Another head exploded.
Three on one now
. Reynard ducked into another roll and scrambled to take cover where this corridor crossed another. A bullet
chinged
on the stone near his ear, sending prickles of alarm in waves down his neck. Reynard jerked back from the corner, gripping his gun and pulling in a breath of stale air and cordite.
A small blue fey zigzagged down the corridor, wings humming. One of the vampires fired at it, sending sparks flying off the stone wall.
Silence, then a hum of magic. Reynard felt it crawl over his skin, vibrating in his back teeth. Carefully, he peered around the corner.
Just in time to see a portal close behind Belenos and his last two henchmen.
Damn and blast.
He had heard from Mac that Belenos had a key. Unlike the guardsmen, who could open a portal at will, a vampire would have to activate the key’s magic—chant a spell or do a dance or however the blazes the keys worked. Reynard had never needed to use one, so he didn’t know the specifics.

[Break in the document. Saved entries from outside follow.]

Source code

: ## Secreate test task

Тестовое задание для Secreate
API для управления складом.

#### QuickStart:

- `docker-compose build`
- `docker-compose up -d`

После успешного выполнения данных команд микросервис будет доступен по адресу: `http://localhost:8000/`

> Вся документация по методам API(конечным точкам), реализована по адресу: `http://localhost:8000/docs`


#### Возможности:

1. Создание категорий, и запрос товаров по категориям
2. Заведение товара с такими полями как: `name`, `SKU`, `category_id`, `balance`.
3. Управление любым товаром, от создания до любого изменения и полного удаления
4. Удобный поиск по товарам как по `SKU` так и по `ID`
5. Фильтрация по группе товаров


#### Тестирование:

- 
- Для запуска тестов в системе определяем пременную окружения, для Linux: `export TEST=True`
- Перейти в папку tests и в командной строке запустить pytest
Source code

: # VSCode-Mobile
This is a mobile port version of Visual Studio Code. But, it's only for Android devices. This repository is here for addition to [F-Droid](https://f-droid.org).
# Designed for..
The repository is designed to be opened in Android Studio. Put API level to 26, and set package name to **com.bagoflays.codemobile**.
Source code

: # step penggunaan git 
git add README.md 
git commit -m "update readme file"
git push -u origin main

But that answered why the King of the East and his minions were in this deserted corridor. Belenos had probably been looking for a quiet place to make a door and get away—a bit of a challenge with the Castle guard in pursuit, but he’d just managed it.
Damnation!
Reynard clicked the safety on his gun and slipped it back into the holster beneath his jacket, reciting a litany of curses compiled over several centuries.
The skirmish had been over in less than two minutes.

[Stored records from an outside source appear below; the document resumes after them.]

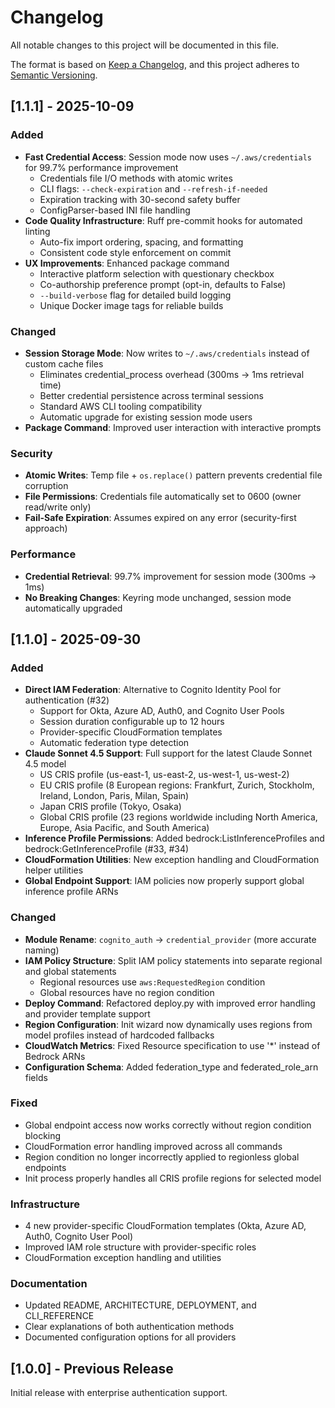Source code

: # Changelog

All notable changes to this project will be documented in this file.

The format is based on [Keep a Changelog](https://keepachangelog.com/en/1.0.0/),
and this project adheres to [Semantic Versioning](https://semver.org/spec/v2.0.0.html).

## [1.1.1] - 2025-10-09

### Added

- **Fast Credential Access**: Session mode now uses `~/.aws/credentials` for 99.7% performance improvement
  - Credentials file I/O methods with atomic writes
  - CLI flags: `--check-expiration` and `--refresh-if-needed`
  - Expiration tracking with 30-second safety buffer
  - ConfigParser-based INI file handling
- **Code Quality Infrastructure**: Ruff pre-commit hooks for automated linting
  - Auto-fix import ordering, spacing, and formatting
  - Consistent code style enforcement on commit
- **UX Improvements**: Enhanced package command
  - Interactive platform selection with questionary checkbox
  - Co-authorship preference prompt (opt-in, defaults to False)
  - `--build-verbose` flag for detailed build logging
  - Unique Docker image tags for reliable builds

### Changed

- **Session Storage Mode**: Now writes to `~/.aws/credentials` instead of custom cache files
  - Eliminates credential_process overhead (300ms → 1ms retrieval time)
  - Better credential persistence across terminal sessions
  - Standard AWS CLI tooling compatibility
  - Automatic upgrade for existing session mode users
- **Package Command**: Improved user interaction with interactive prompts

### Security

- **Atomic Writes**: Temp file + `os.replace()` pattern prevents credential file corruption
- **File Permissions**: Credentials file automatically set to 0600 (owner read/write only)
- **Fail-Safe Expiration**: Assumes expired on any error (security-first approach)

### Performance

- **Credential Retrieval**: 99.7% improvement for session mode (300ms → 1ms)
- **No Breaking Changes**: Keyring mode unchanged, session mode automatically upgraded

## [1.1.0] - 2025-09-30

### Added

- **Direct IAM Federation**: Alternative to Cognito Identity Pool for authentication (#32)
  - Support for Okta, Azure AD, Auth0, and Cognito User Pools
  - Session duration configurable up to 12 hours
  - Provider-specific CloudFormation templates
  - Automatic federation type detection
- **Claude Sonnet 4.5 Support**: Full support for the latest Claude Sonnet 4.5 model
  - US CRIS profile (us-east-1, us-east-2, us-west-1, us-west-2)
  - EU CRIS profile (8 European regions: Frankfurt, Zurich, Stockholm, Ireland, London, Paris, Milan, Spain)
  - Japan CRIS profile (Tokyo, Osaka)
  - Global CRIS profile (23 regions worldwide including North America, Europe, Asia Pacific, and South America)
- **Inference Profile Permissions**: Added bedrock:ListInferenceProfiles and bedrock:GetInferenceProfile (#33, #34)
- **CloudFormation Utilities**: New exception handling and CloudFormation helper utilities
- **Global Endpoint Support**: IAM policies now properly support global inference profile ARNs

### Changed

- **Module Rename**: `cognito_auth` → `credential_provider` (more accurate naming)
- **IAM Policy Structure**: Split IAM policy statements into separate regional and global statements
  - Regional resources use `aws:RequestedRegion` condition
  - Global resources have no region condition
- **Deploy Command**: Refactored deploy.py with improved error handling and provider template support
- **Region Configuration**: Init wizard now dynamically uses regions from model profiles instead of hardcoded fallbacks
- **CloudWatch Metrics**: Fixed Resource specification to use '\*' instead of Bedrock ARNs
- **Configuration Schema**: Added federation_type and federated_role_arn fields

### Fixed

- Global endpoint access now works correctly without region condition blocking
- CloudFormation error handling improved across all commands
- Region condition no longer incorrectly applied to regionless global endpoints
- Init process properly handles all CRIS profile regions for selected model

### Infrastructure

- 4 new provider-specific CloudFormation templates (Okta, Azure AD, Auth0, Cognito User Pool)
- Improved IAM role structure with provider-specific roles
- CloudFormation exception handling and utilities

### Documentation

- Updated README, ARCHITECTURE, DEPLOYMENT, and CLI_REFERENCE
- Clear explanations of both authentication methods
- Documented configuration options for all providers

## [1.0.0] - Previous Release

Initial release with enterprise authentication support.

As he would after any of his daily battles in the Castle, Reynard checked for injuries—bruises, but nothing noteworthy—and carried on. He would report the fight to Mac as soon as Eden was safe.
Unfortunately, the skirmish had cost energy. As he pulled out Holly’s crystal and resumed his search, Reynard’s feet felt heavy, and an odd ache beneath his breastbone began pulsing with every heartbeat. He pushed himself, hurrying as fast as he could manage. He was running out of time.

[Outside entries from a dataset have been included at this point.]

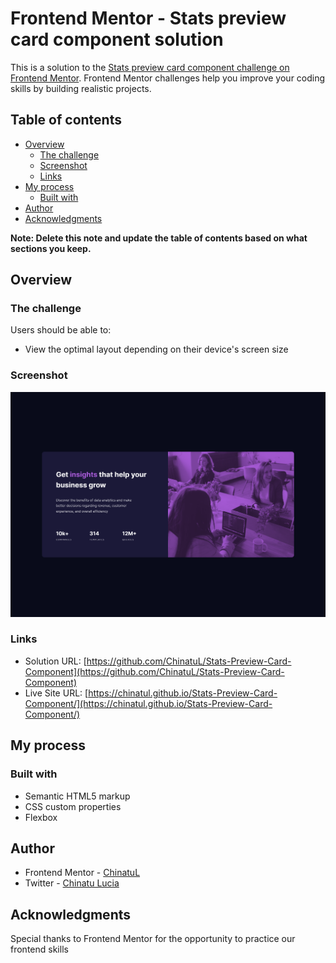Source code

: # Frontend Mentor - Stats preview card component solution

This is a solution to the [Stats preview card component challenge on Frontend Mentor](https://www.frontendmentor.io/challenges/stats-preview-card-component-8JqbgoU62). Frontend Mentor challenges help you improve your coding skills by building realistic projects.

## Table of contents

-   [Overview](#overview)
    -   [The challenge](#the-challenge)
    -   [Screenshot](#screenshot)
    -   [Links](#links)
-   [My process](#my-process)
    -   [Built with](#built-with)
-   [Author](#author)
-   [Acknowledgments](#acknowledgments)

**Note: Delete this note and update the table of contents based on what sections you keep.**

## Overview

### The challenge

Users should be able to:

-   View the optimal layout depending on their device's screen size

### Screenshot

![](./screenshots/stats-preview-card-component-desktop-design.png)

### Links

-   Solution URL: [https://github.com/ChinatuL/Stats-Preview-Card-Component](https://github.com/ChinatuL/Stats-Preview-Card-Component)
-   Live Site URL: [https://chinatul.github.io/Stats-Preview-Card-Component/](https://chinatul.github.io/Stats-Preview-Card-Component/)

## My process

### Built with

-   Semantic HTML5 markup
-   CSS custom properties
-   Flexbox

## Author

-   Frontend Mentor - [ChinatuL](https://www.frontendmentor.io/profile/ChinatuL)
-   Twitter - [Chinatu Lucia](https://www.twitter.com/ChinatuLucia)

## Acknowledgments

Special thanks to Frontend Mentor for the opportunity to practice our frontend skills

The trail led him to a familiar room, one nearly destroyed by a cataclysmic battle last autumn. To one side, his silk garments an exotic splash against the stone, sat Miru-kai. Across from him, Eden perched on a lump of rock, looking hunched and tired. Reynard’s heart bounded at the sight of the girl.
Silently, Reynard pocketed the crystal, sending a prayer of thanks for Holly’s magic. Then he pulled the Smith & Wesson again.
“Miru-kai.”
The prince looked up, his face tightening as he saw who had interrupted his conversation. “Well, old fox, it seems you’ve sniffed us out.”
Eden’s head whipped around. “Captain Reynard!”
She leaped up and streaked across the room, thumping into him in an ecstatic hug. The force of it nearly made him stumble. “You’ve come to take me home!”
Reynard put a hand on the dark curls, the child’s warmth so vibrant against the cold, dead air of the prison. His strength was ebbing fast. His knees were shaking with fatigue. It felt odd, for one immortal. He’d forgotten what illness was like.
That memory was coming back with a vengeance.
But he’d meant it when he said Eden came first. He hugged the girl and pushed her behind him, putting his body between her and Miru-kai. She grabbed the back of his shirt, as if she was afraid he’d vanish. Then one hand slipped into his.
He kept the gun trained on the prince.
He didn’t mind the anchor of Eden’s grip. His head was clear, but his gut was a solid knot of apprehension. In a weakened state there were too many things that could go wrong. “I’m taking Eden back to her mother.”
“Are you sure?” said the prince, his eyes a mix of anger and amusement. “You look like you’re about to fall over. What did you do, wrestle every troll between here and the Castle door?”